C’è stato un tempo in cui l’Italia era considerata un laboratorio strategico della Guerra Fredda: terra di confine, anello debole, linea rossa tra Est e Ovest. Oggi quel tempo sembra essersi reincarnato. Non più nella forma dei carri armati sovietici alle porte, ma nei capitali che scorrono silenziosi ai partiti italiani. Non più nel fumo delle bombe, ma nel rumore ovattato delle fondazioni culturali, influencer embedded e think tank allineati. Sigfrido Ranucci, su TV Talk (Rete 3, Rai) ha anticipato uno dei temi oggetto della prossima inchiesta di Report: i finanziamenti di Fondazioni culturali statunitensi ai partiti italiani
I dollari sono tornati a circolare: fondi leciti, fondi strategici, fondi elettorali. Meglio mimetizzata ed attrezzata l’influenza russa, che può contare su alleanze trasversali. Risorse da investire nel web, rifornire la “pancia” del populismo: video-fake, disinformazione ben confezionata che scateni polemiche e sospetti. L’obiettivo non è cambiato: orientare l’Italia, piegarla a un disegno geopolitico che travalica la sovranità nazionale, affidato, è questa la drittata, all’area sovranista o alla ideologia del mito sovietico. E video-fake, una disinformazione ben confezionata che scateni polemiche e sospetti.
Trump e Putin, in questa gara, adoperano gli stessi strumenti con cui le superpotenze si sono contese Roma nei decenni postbellici: denaro, propaganda, intermediari politici, fondazioni, think tank. L’Italia viene osservata come territorio “borderline”, frontiera instabile, da orbanizzare magari con la benedizione russo-americana. Strategia raffinata. Abbandonata la ruvida contrapposizione degli anni Settanta, quando il compromesso storico faceva paura a Washington e il golpe era sempre dietro l’angolo. Oggi il pericolo non è militare ma sistemico, e si insinua nei gangli della politica italianas, nel dibattito pubblico, perfino nelle redazioni.
Gli strumenti si sono raffinati. Ma il quadro resta lo stesso: leader che si inchinano ai desideri di potenze terze; apparati istituzionali sonnolenti o contigui; un’opinione pubblica partigiana o divisa tra smarrimento e indifferenza.

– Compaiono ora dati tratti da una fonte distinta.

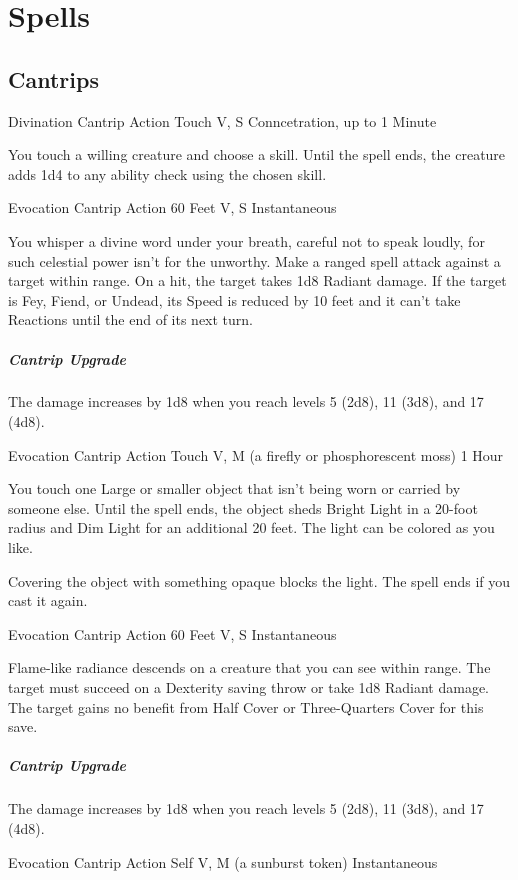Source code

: \documentclass[letterpaper,openany,oneside,twocolumn]{book}
\begin{document}
\section*{Spells}
\subsection*{Cantrips}
	{Divination Cantrip}
	{Action}
	{Touch}
	{V, S}
	{Conncetration, up to 1 Minute}

You touch a willing creature and choose a skill. Until the spell ends, the creature adds 1d4 to any ability check using the chosen skill.

	{Evocation Cantrip}
	{Action}
	{60 Feet}
	{V, S}
	{Instantaneous}

You whisper a divine word under your breath, careful not to speak loudly, for such celestial power isn't for the unworthy. Make a ranged spell attack against a target within range. On a hit, the target takes 1d8 Radiant damage. If the target is Fey, Fiend, or Undead, its Speed is reduced by 10 feet and it can't take Reactions until the end of its next turn.

\subparagraph*{Cantrip Upgrade} The damage increases by 1d8 when you reach levels 5 (2d8), 11 (3d8), and 17 (4d8).

	{Evocation Cantrip}
	{Action}
	{Touch}
	{V, M (a firefly or phosphorescent moss)}
	{1 Hour}

You touch one Large or smaller object that isn't being worn or carried by someone else. Until the spell ends, the object sheds Bright Light in a 20-foot radius and Dim Light for an additional 20 feet. The light can be colored as you like.

Covering the object with something opaque blocks the light. The spell ends if you cast it again.

	{Evocation Cantrip}
	{Action}
	{60 Feet}
	{V, S}
	{Instantaneous}

Flame-like radiance descends on a creature that you can see within range. The target must succeed on a Dexterity saving throw or take 1d8 Radiant damage. The target gains no benefit from Half Cover or Three-Quarters Cover for this save.

\subparagraph*{Cantrip Upgrade} The damage increases by 1d8 when you reach levels 5 (2d8), 11 (3d8), and 17 (4d8).

	{Evocation Cantrip}
	{Action}
	{Self}
	{V, M (a sunburst token)}
	{Instantaneous}
\end{document}
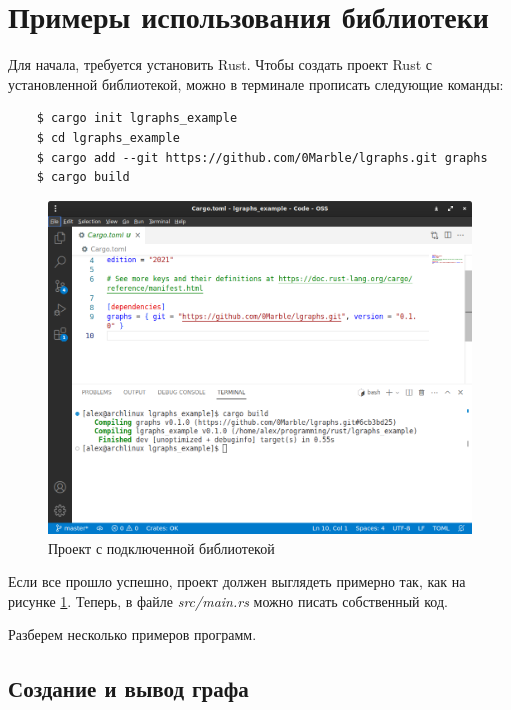 \section{Примеры использования библиотеки}

Для начала, требуется установить Rust. Чтобы создать проект Rust с установленной библиотекой,
можно в терминале прописать следующие команды:

\begin{verbatim}
    $ cargo init lgraphs_example
    $ cd lgraphs_example
    $ cargo add --git https://github.com/0Marble/lgraphs.git graphs
    $ cargo build
\end{verbatim}

\begin{figure}
    \centering
    \includegraphics[scale=0.4]{static_images/install_example.png}
    \caption{Проект с подключенной библиотекой}
    \label{project-setup-image}
\end{figure}

Если все прошло успешно, проект должен выглядеть примерно так, как на рисунке \ref{project-setup-image}.
Теперь, в файле \emph{src/main.rs} можно писать собственный код.

Разберем несколько примеров программ.

\subsection{Создание и вывод графа}

\inputminted[linenos]{rust}{../lgraphs/examples/helloworld.rs} \label{helloworld-program}

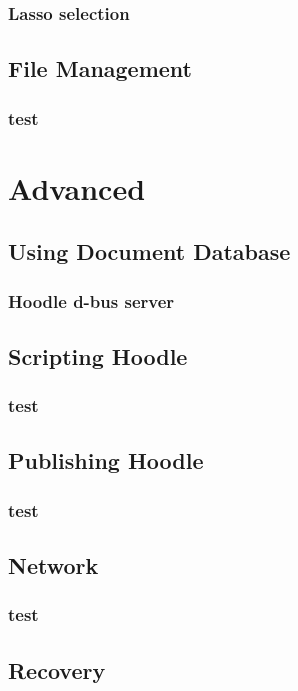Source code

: \documentclass[11pt,fleqn]{book} %
\begin{document}
\section{Lasso selection}

\chapter{File Management}

\section{test}


\part{Advanced}

\chapter{Using Document Database}
\section{Hoodle d-bus server}

\chapter{Scripting Hoodle}
\section{test}

\chapter{Publishing Hoodle}
\section{test}

\chapter{Network}
\section{test}

\chapter{Recovery} 
\end{document}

L’Italia si lascia penetrare da interessi non suoi. Chi difende davvero la sovranità oggi? E chi ne ha fatto una bandiera elettorale, ma tace su questi intrecci, non sta forse giocando un’altra partita? L’impressione è che le ingerenze non siano uno spettro, ma una realtà che ci riporta – con nuovi volti e vecchie trame – alle stagioni più cupe della nostra Repubblica: quelle della strategia della tensione, dei golpe mancati e degli ambasciatori invisibili.
Oggi come allora, l’Italia è il bottino.
Però tranquilli. Non è la Guerra Fredda. È solo un po’ di calore strategico. Un po’ di dollari patriottici. Un po’ di amici americani e russi che si contendono la nostra anima, i nostri partiti, le nostre urne. Ma sempre per il nostro bene, si capisce.
D’altronde, siamo l’Italia: non abbiamo mai deciso da soli, ma lo facciamo sempre liberamente.